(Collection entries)
%%
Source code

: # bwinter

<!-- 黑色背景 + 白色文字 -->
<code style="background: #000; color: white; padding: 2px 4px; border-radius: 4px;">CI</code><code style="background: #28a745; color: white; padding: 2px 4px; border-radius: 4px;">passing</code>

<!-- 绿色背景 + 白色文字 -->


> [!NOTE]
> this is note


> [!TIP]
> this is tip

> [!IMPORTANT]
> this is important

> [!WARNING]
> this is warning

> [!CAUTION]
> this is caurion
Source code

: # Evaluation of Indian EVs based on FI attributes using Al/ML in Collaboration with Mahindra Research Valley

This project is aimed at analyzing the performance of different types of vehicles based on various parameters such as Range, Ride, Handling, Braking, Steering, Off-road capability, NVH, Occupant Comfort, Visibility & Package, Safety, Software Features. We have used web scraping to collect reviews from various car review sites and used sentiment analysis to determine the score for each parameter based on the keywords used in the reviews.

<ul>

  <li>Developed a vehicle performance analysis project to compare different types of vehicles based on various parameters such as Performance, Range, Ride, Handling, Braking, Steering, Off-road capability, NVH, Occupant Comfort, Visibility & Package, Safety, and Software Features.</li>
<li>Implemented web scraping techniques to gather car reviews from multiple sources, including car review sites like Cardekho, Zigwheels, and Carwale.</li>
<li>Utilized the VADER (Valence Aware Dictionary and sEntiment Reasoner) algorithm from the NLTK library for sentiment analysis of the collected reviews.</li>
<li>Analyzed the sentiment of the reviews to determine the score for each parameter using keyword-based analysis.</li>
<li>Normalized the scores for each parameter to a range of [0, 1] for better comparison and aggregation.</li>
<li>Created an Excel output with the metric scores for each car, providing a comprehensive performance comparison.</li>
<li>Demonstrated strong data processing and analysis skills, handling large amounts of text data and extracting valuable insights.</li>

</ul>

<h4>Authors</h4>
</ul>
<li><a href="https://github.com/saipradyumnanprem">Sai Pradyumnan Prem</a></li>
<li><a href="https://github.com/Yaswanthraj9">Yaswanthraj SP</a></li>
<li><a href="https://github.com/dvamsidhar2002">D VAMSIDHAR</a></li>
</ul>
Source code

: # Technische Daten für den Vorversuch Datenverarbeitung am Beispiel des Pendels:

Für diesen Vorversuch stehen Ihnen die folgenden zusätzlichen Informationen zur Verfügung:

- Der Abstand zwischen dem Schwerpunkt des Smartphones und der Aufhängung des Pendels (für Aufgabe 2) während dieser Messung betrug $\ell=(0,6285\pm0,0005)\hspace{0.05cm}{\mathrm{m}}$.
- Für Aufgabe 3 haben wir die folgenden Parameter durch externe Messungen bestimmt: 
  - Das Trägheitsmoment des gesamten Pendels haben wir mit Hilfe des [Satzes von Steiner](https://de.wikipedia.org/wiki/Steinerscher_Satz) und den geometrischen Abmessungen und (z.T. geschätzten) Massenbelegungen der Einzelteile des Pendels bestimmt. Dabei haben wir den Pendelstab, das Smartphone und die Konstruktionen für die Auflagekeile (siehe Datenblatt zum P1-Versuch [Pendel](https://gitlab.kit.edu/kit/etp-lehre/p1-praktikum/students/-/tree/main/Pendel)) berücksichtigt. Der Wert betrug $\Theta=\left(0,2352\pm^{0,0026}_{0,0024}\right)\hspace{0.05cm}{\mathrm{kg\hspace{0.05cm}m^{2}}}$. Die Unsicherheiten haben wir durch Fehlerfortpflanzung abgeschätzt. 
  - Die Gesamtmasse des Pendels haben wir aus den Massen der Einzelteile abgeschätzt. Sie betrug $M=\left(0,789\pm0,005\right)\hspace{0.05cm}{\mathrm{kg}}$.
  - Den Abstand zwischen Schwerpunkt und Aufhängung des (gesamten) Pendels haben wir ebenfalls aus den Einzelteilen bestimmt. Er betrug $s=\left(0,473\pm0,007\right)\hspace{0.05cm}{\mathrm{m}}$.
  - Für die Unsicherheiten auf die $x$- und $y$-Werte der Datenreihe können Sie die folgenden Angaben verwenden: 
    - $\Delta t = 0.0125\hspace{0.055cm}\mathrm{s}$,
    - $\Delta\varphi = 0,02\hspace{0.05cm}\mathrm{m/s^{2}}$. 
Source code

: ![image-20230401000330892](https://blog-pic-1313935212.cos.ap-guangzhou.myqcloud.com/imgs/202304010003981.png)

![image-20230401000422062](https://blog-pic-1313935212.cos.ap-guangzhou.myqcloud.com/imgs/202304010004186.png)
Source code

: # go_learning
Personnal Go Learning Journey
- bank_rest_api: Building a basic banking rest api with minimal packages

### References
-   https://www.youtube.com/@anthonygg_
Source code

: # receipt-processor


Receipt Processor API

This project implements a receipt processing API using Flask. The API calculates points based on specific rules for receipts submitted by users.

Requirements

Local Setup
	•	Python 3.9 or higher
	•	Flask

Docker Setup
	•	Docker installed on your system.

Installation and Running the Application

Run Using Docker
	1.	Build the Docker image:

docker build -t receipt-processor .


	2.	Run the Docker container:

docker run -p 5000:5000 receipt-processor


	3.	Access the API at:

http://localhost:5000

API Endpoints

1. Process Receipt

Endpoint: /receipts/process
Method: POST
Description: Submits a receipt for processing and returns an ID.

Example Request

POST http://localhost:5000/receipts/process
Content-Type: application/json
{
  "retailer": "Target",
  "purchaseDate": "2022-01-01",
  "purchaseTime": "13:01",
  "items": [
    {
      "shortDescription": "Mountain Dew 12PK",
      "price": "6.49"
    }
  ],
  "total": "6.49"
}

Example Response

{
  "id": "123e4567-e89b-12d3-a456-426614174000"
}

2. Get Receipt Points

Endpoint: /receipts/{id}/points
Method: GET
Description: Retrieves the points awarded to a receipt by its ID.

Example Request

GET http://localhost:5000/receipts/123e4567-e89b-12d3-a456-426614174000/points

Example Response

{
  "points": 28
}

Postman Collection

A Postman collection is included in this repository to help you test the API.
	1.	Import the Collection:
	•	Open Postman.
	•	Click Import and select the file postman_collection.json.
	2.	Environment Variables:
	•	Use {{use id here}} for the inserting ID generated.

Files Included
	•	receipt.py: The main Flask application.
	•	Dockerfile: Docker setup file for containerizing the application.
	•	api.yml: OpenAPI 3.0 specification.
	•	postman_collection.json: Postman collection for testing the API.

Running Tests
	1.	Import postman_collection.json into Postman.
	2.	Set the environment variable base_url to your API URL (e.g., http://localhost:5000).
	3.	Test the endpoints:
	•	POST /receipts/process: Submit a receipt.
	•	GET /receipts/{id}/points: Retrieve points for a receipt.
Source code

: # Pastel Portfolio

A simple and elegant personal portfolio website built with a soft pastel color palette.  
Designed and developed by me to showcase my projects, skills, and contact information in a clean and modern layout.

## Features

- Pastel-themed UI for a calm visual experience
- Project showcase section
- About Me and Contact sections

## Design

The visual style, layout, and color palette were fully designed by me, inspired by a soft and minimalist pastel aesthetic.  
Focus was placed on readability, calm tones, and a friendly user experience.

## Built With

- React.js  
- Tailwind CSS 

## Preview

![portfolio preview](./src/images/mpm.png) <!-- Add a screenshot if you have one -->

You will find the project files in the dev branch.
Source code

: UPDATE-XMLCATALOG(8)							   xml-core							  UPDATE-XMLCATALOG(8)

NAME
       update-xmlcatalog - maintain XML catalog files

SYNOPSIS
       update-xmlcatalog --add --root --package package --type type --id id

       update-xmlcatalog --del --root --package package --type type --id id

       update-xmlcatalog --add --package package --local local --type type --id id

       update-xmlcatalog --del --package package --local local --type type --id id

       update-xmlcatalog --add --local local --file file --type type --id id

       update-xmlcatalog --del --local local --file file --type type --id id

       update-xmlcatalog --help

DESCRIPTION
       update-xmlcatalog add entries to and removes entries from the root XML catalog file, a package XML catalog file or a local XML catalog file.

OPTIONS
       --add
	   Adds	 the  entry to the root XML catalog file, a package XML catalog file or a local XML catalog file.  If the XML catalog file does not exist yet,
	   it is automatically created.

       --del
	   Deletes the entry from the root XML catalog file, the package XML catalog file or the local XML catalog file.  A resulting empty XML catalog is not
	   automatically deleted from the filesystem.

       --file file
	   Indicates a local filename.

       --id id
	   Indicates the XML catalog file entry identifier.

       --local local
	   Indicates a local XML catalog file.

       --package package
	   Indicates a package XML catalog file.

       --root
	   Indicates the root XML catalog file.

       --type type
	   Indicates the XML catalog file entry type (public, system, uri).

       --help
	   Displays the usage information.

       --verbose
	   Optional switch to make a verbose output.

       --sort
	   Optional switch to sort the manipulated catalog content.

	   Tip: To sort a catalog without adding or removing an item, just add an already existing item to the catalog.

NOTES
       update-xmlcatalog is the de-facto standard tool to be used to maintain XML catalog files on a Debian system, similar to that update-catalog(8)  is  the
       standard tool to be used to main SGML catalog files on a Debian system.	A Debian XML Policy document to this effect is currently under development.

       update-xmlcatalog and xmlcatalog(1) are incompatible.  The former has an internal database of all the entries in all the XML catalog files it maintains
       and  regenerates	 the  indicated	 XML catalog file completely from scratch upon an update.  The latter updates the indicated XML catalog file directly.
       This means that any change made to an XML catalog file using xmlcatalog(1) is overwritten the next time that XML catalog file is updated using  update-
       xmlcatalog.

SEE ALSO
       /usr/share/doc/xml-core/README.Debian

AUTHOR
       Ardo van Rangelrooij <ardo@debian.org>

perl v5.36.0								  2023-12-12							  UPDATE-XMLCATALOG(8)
%%
■ **ACTION ITEM**
Out of the data above, give again only the lines starting at the one holding "this is important" and ending at the one holding "Mahindra Research Valley", unchanged.

■ **TASK SOLUTION**
> this is important

> [!WARNING]
> this is warning

> [!CAUTION]
> this is caurion
Source code

: # Evaluation of Indian EVs based on FI attributes using Al/ML in Collaboration with Mahindra Research Valley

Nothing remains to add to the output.